### What is expected:
Show every line in the records below that contains the word "PRIMARY".

[Recorded data]
========================================================================
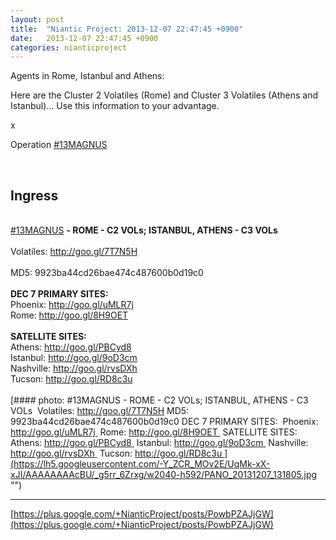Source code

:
 ```yaml
---
layout: post
title:  "Niantic Project: 2013-12-07 22:47:45 +0900"
date:   2013-12-07 22:47:45 +0900
categories: nianticproject
---
```

Agents in Rome, Istanbul and Athens:

Here are the Cluster 2 Volatiles (Rome) and Cluster 3 Volatiles (Athens and Istanbul)... Use this information to your advantage.

x

Operation  [#13MAGNUS](https://plus.google.com/s/%2313MAGNUS "")  <div class="shared"><br /><h2>Ingress</h2><br /><a rel="nofollow" class="ot-hashtag" href="https://plus.google.com/s/%2313MAGNUS">#13MAGNUS</a> <b>- ROME - C2 VOLs; ISTANBUL, ATHENS - C3 VOLs</b> <br /><br />Volatiles: <a href="http://goo.gl/7T7N5H" class="ot-anchor">http://goo.gl/7T7N5H</a><br /><br />MD5: 9923ba44cd26bae474c487600b0d19c0<br /><br /><b>DEC 7 PRIMARY SITES:</b> <br />Phoenix: <a href="http://goo.gl/uMLR7j" class="ot-anchor">http://goo.gl/uMLR7j</a> <br />Rome: <a href="http://goo.gl/8H9OET" class="ot-anchor">http://goo.gl/8H9OET</a> <br /><br /><b>SATELLITE SITES:</b> <br />Athens: <a href="http://goo.gl/PBCyd8" class="ot-anchor">http://goo.gl/PBCyd8</a> <br />Istanbul: <a href="http://goo.gl/9oD3cm" class="ot-anchor">http://goo.gl/9oD3cm</a> <br />Nashville: <a href="http://goo.gl/rvsDXh" class="ot-anchor">http://goo.gl/rvsDXh</a> <br />Tucson: <a href="http://goo.gl/RD8c3u" class="ot-anchor">http://goo.gl/RD8c3u</a> <br /><br /></div>
[#### photo: #13MAGNUS - ROME - C2 VOLs; ISTANBUL, ATHENS - C3 VOLs 
Volatiles: http://goo.gl/7T7N5H
MD5: 9923ba44cd26bae474c487600b0d19c0
DEC 7 PRIMARY SITES: 
Phoenix: http://goo.gl/uMLR7j 
Rome: http://goo.gl/8H9OET 
SATELLITE SITES: 
Athens: http://goo.gl/PBCyd8 
Istanbul: http://goo.gl/9oD3cm 
Nashville: http://goo.gl/rvsDXh 
Tucson: http://goo.gl/RD8c3u ](https://lh5.googleusercontent.com/-Y_ZCR_MOv2E/UqMk-xX-xJI/AAAAAAAAcBU/_g5rr_6Zrxg/w2040-h592/PANO_20131207_131805.jpg "")
- - -
[https://plus.google.com/+NianticProject/posts/PowbPZAJjGW](https://plus.google.com/+NianticProject/posts/PowbPZAJjGW)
========================================================================
### Task answer:
Operation  [#13MAGNUS](https://plus.google.com/s/%2313MAGNUS "")  <div class="shared"><br /><h2>Ingress</h2><br /><a rel="nofollow" class="ot-hashtag" href="https://plus.google.com/s/%2313MAGNUS">#13MAGNUS</a> <b>- ROME - C2 VOLs; ISTANBUL, ATHENS - C3 VOLs</b> <br /><br />Volatiles: <a href="http://goo.gl/7T7N5H" class="ot-anchor">http://goo.gl/7T7N5H</a><br /><br />MD5: 9923ba44cd26bae474c487600b0d19c0<br /><br /><b>DEC 7 PRIMARY SITES:</b> <br />Phoenix: <a href="http://goo.gl/uMLR7j" class="ot-anchor">http://goo.gl/uMLR7j</a> <br />Rome: <a href="http://goo.gl/8H9OET" class="ot-anchor">http://goo.gl/8H9OET</a> <br /><br /><b>SATELLITE SITES:</b> <br />Athens: <a href="http://goo.gl/PBCyd8" class="ot-anchor">http://goo.gl/PBCyd8</a> <br />Istanbul: <a href="http://goo.gl/9oD3cm" class="ot-anchor">http://goo.gl/9oD3cm</a> <br />Nashville: <a href="http://goo.gl/rvsDXh" class="ot-anchor">http://goo.gl/rvsDXh</a> <br />Tucson: <a href="http://goo.gl/RD8c3u" class="ot-anchor">http://goo.gl/RD8c3u</a> <br /><br /></div>
DEC 7 PRIMARY SITES: 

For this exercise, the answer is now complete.